_Assignment:_ Go through the data below. List every line that holds the word "TopicPdf".

(Rendered images with source text)
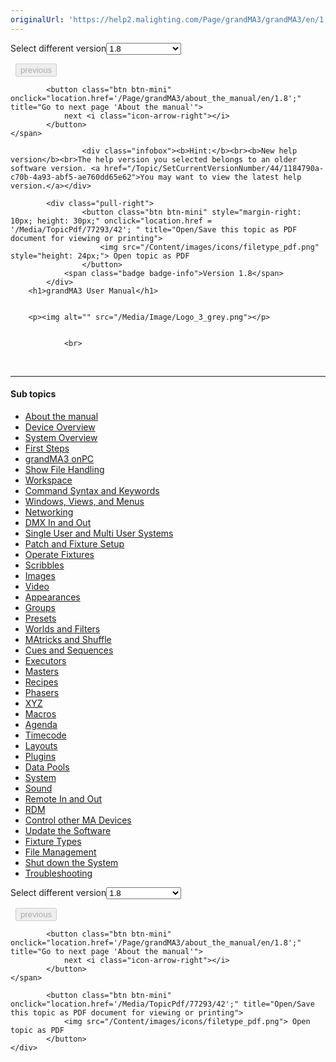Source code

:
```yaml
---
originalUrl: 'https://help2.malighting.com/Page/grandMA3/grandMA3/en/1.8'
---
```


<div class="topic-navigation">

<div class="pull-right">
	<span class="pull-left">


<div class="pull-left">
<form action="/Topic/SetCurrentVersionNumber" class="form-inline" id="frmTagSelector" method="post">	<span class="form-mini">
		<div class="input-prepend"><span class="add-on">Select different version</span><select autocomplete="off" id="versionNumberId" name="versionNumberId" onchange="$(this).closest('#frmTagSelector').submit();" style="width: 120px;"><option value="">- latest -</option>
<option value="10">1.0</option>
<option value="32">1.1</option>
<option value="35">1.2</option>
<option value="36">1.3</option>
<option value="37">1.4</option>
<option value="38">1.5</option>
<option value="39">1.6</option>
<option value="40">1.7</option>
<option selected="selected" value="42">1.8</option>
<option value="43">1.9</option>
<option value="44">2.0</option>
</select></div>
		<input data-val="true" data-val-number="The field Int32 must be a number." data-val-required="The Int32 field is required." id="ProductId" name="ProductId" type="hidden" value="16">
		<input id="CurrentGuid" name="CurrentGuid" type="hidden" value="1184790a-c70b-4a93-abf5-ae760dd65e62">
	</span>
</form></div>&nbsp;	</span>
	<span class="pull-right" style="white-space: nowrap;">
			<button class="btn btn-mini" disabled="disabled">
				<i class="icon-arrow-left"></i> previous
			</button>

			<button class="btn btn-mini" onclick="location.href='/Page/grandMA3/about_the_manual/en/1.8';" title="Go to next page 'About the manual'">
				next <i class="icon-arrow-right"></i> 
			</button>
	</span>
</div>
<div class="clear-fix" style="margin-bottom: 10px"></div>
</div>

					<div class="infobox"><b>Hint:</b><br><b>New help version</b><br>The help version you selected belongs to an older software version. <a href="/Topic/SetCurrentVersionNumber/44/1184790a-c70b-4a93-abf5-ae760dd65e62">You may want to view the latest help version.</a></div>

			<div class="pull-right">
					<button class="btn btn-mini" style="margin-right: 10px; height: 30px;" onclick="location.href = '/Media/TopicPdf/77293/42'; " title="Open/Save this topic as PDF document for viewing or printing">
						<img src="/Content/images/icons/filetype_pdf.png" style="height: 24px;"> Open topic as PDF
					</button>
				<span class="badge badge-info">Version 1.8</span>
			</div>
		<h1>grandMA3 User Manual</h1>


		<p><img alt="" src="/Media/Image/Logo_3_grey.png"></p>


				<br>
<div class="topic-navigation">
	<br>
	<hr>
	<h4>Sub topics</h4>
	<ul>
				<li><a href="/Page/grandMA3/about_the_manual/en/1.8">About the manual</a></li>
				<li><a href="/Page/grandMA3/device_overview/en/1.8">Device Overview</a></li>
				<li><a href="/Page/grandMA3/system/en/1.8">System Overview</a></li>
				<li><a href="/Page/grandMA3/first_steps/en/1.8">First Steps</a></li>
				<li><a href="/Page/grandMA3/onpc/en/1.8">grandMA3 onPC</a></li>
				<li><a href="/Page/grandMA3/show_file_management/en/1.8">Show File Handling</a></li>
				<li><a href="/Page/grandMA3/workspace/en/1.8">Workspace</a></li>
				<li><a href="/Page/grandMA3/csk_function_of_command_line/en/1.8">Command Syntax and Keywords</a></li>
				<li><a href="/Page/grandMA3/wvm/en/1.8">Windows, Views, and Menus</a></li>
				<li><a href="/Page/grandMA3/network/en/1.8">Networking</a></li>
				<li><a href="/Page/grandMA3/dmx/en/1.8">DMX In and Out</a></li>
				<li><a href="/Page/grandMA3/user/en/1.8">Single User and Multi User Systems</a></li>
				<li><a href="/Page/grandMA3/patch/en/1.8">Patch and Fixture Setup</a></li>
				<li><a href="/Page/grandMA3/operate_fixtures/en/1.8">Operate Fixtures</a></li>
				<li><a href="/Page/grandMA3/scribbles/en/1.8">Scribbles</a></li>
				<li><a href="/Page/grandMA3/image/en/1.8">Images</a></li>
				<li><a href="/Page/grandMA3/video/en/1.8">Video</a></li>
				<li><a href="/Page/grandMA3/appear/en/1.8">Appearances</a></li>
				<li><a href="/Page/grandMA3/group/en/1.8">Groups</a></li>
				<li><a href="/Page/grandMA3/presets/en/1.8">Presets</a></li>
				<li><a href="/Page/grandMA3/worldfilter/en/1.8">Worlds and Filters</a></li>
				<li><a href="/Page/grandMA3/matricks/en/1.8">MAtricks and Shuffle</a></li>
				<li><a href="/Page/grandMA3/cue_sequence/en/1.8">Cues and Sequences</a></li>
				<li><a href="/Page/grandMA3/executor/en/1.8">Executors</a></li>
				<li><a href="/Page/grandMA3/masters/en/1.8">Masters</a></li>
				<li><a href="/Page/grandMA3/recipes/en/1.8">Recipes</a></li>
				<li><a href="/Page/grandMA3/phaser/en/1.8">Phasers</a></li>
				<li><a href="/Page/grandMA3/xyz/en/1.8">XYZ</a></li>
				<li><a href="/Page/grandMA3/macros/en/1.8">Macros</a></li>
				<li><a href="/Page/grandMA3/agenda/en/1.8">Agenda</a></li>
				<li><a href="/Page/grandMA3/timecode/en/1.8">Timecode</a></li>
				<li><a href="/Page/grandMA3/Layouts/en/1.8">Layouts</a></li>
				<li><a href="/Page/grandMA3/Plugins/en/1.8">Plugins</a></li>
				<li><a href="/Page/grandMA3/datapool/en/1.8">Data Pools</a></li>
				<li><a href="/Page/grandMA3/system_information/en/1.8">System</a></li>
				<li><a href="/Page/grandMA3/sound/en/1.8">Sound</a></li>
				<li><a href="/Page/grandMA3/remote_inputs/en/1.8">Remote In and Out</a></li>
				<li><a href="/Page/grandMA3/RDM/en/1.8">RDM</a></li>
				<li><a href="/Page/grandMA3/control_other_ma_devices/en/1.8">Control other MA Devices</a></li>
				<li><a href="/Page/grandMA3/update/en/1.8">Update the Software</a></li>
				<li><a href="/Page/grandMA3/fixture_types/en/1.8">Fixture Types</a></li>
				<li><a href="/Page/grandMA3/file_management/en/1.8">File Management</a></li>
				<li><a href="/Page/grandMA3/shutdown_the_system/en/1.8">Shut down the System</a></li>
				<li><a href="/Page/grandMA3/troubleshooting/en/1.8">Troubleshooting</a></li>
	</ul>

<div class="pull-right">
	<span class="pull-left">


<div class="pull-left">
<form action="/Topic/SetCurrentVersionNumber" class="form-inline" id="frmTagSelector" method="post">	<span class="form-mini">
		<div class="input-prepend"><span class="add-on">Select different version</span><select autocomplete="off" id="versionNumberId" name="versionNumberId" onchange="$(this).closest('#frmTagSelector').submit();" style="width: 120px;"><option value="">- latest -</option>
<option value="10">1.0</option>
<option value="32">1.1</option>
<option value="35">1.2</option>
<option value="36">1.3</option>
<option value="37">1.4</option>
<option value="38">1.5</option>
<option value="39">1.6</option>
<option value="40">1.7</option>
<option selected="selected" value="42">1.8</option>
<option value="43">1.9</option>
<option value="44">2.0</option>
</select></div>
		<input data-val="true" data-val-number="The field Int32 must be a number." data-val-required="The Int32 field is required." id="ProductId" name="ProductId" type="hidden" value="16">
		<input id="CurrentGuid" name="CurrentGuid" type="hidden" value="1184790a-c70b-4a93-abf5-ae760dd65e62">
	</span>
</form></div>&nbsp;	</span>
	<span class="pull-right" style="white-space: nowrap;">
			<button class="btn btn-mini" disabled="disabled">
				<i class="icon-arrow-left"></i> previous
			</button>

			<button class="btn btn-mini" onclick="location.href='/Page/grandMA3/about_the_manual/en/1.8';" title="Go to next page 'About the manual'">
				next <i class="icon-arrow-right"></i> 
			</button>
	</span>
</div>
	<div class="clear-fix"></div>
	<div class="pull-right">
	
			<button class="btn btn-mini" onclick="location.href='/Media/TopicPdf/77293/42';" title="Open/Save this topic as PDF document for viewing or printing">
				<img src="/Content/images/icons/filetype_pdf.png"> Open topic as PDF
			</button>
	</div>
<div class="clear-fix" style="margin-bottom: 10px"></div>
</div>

_The answer:_
					<button class="btn btn-mini" style="margin-right: 10px; height: 30px;" onclick="location.href = '/Media/TopicPdf/77293/42'; " title="Open/Save this topic as PDF document for viewing or printing">
			<button class="btn btn-mini" onclick="location.href='/Media/TopicPdf/77293/42';" title="Open/Save this topic as PDF document for viewing or printing">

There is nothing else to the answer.